_Dataset records_
::::
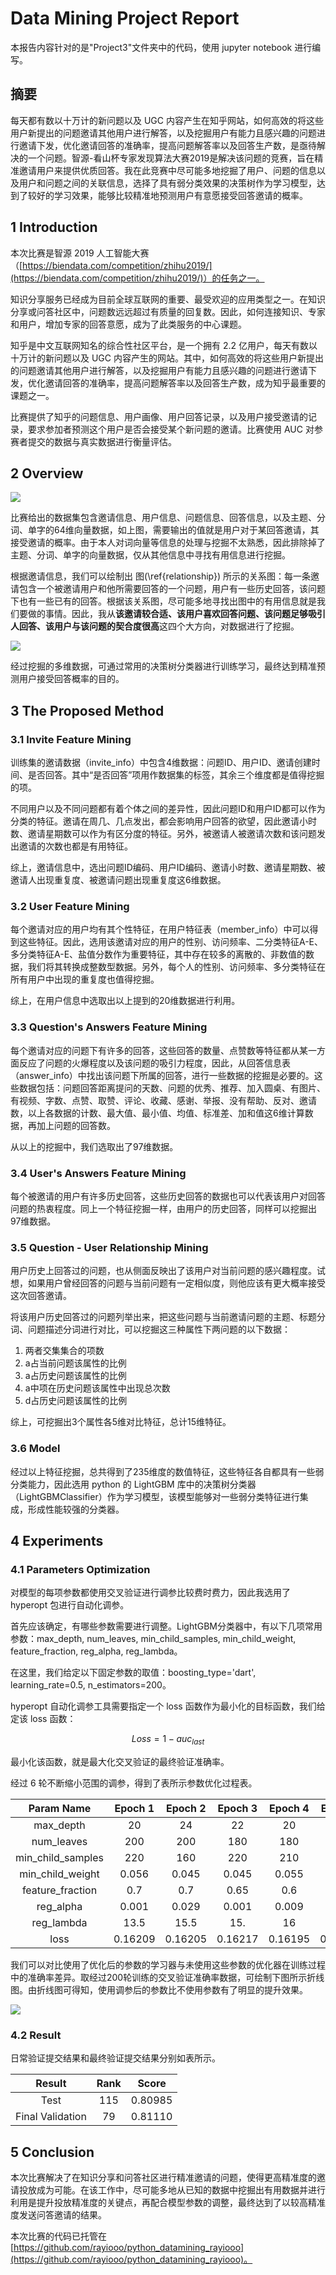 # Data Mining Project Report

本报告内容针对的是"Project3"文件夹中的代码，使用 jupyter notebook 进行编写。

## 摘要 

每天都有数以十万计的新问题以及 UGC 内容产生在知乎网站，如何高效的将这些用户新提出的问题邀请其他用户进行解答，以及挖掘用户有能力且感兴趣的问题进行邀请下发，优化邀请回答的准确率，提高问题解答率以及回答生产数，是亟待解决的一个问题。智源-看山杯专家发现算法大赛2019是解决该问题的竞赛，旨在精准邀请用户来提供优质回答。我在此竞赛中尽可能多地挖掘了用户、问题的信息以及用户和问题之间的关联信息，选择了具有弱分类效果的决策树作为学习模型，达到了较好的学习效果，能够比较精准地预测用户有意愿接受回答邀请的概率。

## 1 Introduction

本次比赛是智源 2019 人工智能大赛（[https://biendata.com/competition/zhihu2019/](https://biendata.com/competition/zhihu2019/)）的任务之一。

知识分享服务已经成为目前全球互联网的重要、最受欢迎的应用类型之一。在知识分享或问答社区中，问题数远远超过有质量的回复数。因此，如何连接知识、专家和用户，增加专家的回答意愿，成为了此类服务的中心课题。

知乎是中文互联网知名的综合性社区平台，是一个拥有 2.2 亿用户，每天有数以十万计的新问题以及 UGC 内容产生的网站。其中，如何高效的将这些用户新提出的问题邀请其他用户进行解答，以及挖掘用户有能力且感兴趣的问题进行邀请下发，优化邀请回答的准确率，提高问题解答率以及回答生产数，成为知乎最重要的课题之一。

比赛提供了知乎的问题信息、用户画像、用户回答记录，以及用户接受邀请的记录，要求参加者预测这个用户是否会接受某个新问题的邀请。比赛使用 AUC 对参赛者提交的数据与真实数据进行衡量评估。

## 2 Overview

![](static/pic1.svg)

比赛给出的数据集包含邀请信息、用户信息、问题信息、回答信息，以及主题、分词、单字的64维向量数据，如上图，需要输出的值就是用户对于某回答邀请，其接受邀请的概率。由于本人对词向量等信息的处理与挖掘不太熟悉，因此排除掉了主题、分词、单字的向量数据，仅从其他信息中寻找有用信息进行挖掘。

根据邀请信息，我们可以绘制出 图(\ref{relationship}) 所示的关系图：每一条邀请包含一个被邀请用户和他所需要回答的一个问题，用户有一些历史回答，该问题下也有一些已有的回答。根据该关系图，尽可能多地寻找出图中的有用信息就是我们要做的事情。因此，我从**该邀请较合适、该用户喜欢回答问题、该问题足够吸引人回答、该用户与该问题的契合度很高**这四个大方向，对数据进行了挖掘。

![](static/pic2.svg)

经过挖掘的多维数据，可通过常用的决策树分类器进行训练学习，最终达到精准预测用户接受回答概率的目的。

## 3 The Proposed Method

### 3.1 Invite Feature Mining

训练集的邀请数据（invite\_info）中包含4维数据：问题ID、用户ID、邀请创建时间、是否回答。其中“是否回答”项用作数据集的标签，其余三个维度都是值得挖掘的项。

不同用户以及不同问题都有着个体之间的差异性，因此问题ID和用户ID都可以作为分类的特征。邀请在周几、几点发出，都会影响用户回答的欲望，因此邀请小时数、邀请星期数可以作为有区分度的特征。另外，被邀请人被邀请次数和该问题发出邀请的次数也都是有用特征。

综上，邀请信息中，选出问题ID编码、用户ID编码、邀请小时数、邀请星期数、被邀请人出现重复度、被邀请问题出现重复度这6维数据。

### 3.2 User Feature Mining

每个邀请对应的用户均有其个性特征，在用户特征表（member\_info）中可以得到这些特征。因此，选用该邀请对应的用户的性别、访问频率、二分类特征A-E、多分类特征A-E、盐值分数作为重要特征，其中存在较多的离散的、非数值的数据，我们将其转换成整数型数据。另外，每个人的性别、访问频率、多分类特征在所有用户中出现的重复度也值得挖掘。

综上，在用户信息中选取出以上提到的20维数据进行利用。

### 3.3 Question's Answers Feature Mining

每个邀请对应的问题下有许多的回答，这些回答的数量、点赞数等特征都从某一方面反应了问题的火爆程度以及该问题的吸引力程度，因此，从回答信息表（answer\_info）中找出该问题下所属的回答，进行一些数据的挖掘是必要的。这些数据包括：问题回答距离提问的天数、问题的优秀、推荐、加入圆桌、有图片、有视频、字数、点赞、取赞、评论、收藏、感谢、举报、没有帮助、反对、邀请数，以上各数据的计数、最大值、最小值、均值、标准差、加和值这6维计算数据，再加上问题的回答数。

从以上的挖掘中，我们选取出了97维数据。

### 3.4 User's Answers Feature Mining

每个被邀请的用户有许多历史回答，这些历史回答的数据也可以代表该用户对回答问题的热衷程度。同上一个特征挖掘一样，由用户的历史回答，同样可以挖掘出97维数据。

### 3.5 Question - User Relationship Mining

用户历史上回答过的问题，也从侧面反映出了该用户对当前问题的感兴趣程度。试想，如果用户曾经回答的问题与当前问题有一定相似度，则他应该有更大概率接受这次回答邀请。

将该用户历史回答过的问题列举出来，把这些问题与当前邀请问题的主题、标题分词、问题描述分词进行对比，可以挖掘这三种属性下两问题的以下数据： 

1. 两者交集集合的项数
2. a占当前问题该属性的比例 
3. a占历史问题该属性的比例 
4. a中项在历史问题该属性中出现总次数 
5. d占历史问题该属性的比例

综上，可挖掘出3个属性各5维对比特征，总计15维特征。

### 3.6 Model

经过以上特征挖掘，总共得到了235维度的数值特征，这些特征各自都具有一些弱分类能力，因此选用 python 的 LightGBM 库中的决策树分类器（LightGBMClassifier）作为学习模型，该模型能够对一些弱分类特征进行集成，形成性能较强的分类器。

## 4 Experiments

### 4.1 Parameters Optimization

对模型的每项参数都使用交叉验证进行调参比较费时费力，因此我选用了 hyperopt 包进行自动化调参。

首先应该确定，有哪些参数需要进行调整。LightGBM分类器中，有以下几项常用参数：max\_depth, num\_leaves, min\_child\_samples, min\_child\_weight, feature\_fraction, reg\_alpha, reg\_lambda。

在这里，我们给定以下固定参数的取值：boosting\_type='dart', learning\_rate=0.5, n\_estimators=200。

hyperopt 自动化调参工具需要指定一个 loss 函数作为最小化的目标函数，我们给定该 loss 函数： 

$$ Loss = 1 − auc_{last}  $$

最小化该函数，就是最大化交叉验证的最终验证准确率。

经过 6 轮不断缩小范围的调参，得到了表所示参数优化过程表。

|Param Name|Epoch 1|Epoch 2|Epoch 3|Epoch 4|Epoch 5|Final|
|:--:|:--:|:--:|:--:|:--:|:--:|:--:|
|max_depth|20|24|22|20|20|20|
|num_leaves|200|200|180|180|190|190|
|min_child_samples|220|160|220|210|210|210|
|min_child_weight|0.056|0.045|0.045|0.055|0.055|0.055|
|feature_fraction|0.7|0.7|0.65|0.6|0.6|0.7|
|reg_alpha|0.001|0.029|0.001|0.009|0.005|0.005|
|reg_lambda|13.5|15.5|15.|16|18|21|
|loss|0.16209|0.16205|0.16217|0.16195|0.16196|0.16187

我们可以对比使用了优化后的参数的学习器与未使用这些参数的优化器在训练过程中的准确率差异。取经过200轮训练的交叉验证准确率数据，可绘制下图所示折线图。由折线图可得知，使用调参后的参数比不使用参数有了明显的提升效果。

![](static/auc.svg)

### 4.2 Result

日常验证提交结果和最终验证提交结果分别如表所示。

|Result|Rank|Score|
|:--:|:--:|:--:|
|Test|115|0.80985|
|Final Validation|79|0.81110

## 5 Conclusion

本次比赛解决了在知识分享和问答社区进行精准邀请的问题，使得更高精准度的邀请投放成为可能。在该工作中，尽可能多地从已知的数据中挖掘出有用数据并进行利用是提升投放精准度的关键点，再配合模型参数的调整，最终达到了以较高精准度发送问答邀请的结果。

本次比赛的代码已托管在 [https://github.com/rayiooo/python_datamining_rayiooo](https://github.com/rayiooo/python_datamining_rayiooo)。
::::
_Work required_
Of the lines above, retype only those from the line containing "经过挖掘的多维数据，可通过常" through the line containing "不同用户以及不同问题都有着个", including both, exactly.

_Answer to this exercise_
经过挖掘的多维数据，可通过常用的决策树分类器进行训练学习，最终达到精准预测用户接受回答概率的目的。

## 3 The Proposed Method

### 3.1 Invite Feature Mining

训练集的邀请数据（invite\_info）中包含4维数据：问题ID、用户ID、邀请创建时间、是否回答。其中“是否回答”项用作数据集的标签，其余三个维度都是值得挖掘的项。

不同用户以及不同问题都有着个体之间的差异性，因此问题ID和用户ID都可以作为分类的特征。邀请在周几、几点发出，都会影响用户回答的欲望，因此邀请小时数、邀请星期数可以作为有区分度的特征。另外，被邀请人被邀请次数和该问题发出邀请的次数也都是有用特征。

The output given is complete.